I still can't tell if the white one is happy.
The black one however has nothing to hide.
The white one has none of that political correctness nor need to be liked.
The black one none of that false politeness nor need to be anything.
When working for Parks & Recreation in Portland I sensed black staffers believed me racist for using the word "black" while a few years later emerged Black Lives Matter.
Racism it ain't. Realism, it is. And together they are America, Realism at its most complex.
How these two different personalities became friends is one thing. How they remain friends is quite another. But that's just what makes America, the real America that doesn't make the news: how different people can fill each others' needs. This, like all friendships, is not driven by choice alone but a slurry of unknown needs on each side. There are reasons the ladies solicited each other's company, reasons they make each other think and laugh, and reasons they decided to pair up and head north to celebrate American Thanksgiving in Canada.
She the village hick and she the Jersey suburbanite have employed wholly different rationale to escape wholly different discomforts. While the white woman avoids the superficial, the material, the excess, the black woman avoids the narrative, the hype, how she's told to be, i.e. thankful. Both have had enough, the white one of pretenses and traditions, the black one of being told what to do.
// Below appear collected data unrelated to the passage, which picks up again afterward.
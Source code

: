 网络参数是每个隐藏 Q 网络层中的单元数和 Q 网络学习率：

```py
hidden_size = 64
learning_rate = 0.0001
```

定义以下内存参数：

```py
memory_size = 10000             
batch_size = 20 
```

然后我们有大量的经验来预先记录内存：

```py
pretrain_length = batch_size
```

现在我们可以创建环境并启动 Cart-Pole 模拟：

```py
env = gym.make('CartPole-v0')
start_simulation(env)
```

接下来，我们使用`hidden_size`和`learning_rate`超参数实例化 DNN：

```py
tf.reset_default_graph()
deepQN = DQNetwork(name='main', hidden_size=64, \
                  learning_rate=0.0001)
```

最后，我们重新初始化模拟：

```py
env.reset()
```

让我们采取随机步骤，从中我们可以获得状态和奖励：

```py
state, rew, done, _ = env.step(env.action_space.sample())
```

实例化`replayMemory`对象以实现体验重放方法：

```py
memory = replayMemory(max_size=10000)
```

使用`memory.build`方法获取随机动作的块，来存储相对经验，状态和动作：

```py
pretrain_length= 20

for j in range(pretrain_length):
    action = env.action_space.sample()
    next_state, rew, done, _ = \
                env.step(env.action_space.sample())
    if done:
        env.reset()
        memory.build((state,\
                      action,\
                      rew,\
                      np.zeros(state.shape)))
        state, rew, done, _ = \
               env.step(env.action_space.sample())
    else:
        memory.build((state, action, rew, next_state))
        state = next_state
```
Their mission today however is the same: to stand clear of the unreal.
And here they stand in the face of nothing more real than the river at Her wildest and least restrained. Like the icicles hanging from the cliff, parts of us are shaped by the external yet thawed and frozen a hundred times over, forever transforming yet always a drop of water at heart.
Sometimes we bond with others, other times we flow ensemble to our natural destination and sometimes we drip all alone wondering when we're going evaporate into something else.
The white one plays but not to play up. The black one don't play because true happiness don't come to you. It comes out of you. And together they stand as One-under-no-agreed-upon-God, indivisible, of liberty and justice for all - arm in arm without arms.
Today everyone else is indoors insulated from cold and life. What locals say about Balls Falls is "been there, done that" yet do the same job in the same place with the same people. Been in that cubicle, done that a thousand times but ne'er the same Beauty twice - that's the mentality of people who wonder why they're longing.
Gonna be here and do this a lot more times, I pray, as I do today with two strangers in a strange land.
I talk to them of this strange land and its relationship to theirs. I tell them that Harriet Tubman dropped off many a runaway slave in these parts. And, much like these ladies today, Harriet defied the norms of the majority, the values of masters, the roles of blacks and women and the laws of slave-holding states she re-entered countless times to rescue her people.
If only Harriet's day-to-day were fully depicted: under dark, through rain and snow, over thousands of miles of hills and rivers, Harriet defied the educated and esteemed, confronted the national conscience, ignored warnings, eluded bounty hunters, stared down death, mocked the populace, provoked the rage of whites, resisted inferior conditions and dragged her people out of hell to the same freedom these Americans are tasting today - and maybe for some of the same reasons: to escape the enslavement of dubious beliefs, traditions and pressures.
We step back into the car and return to one of the many jokes shared throughout the day, i.e. that I would teach them nothing. . . except how to enjoy life which we do at four wineries over seven hours including Flat Rock Cellars.
And there we end the day: a Canadian and two Americans united in spirit but separated by the nationalisms we've each absorbed and manifested in different ways.
She came out of involuntary ethnocentricity into her own.
She came out of involuntary animosity into her own.
And I came out to meet them where they're at.
We hug each other again, now knowing each other or why
And it's a Happy Thanksgiving after all.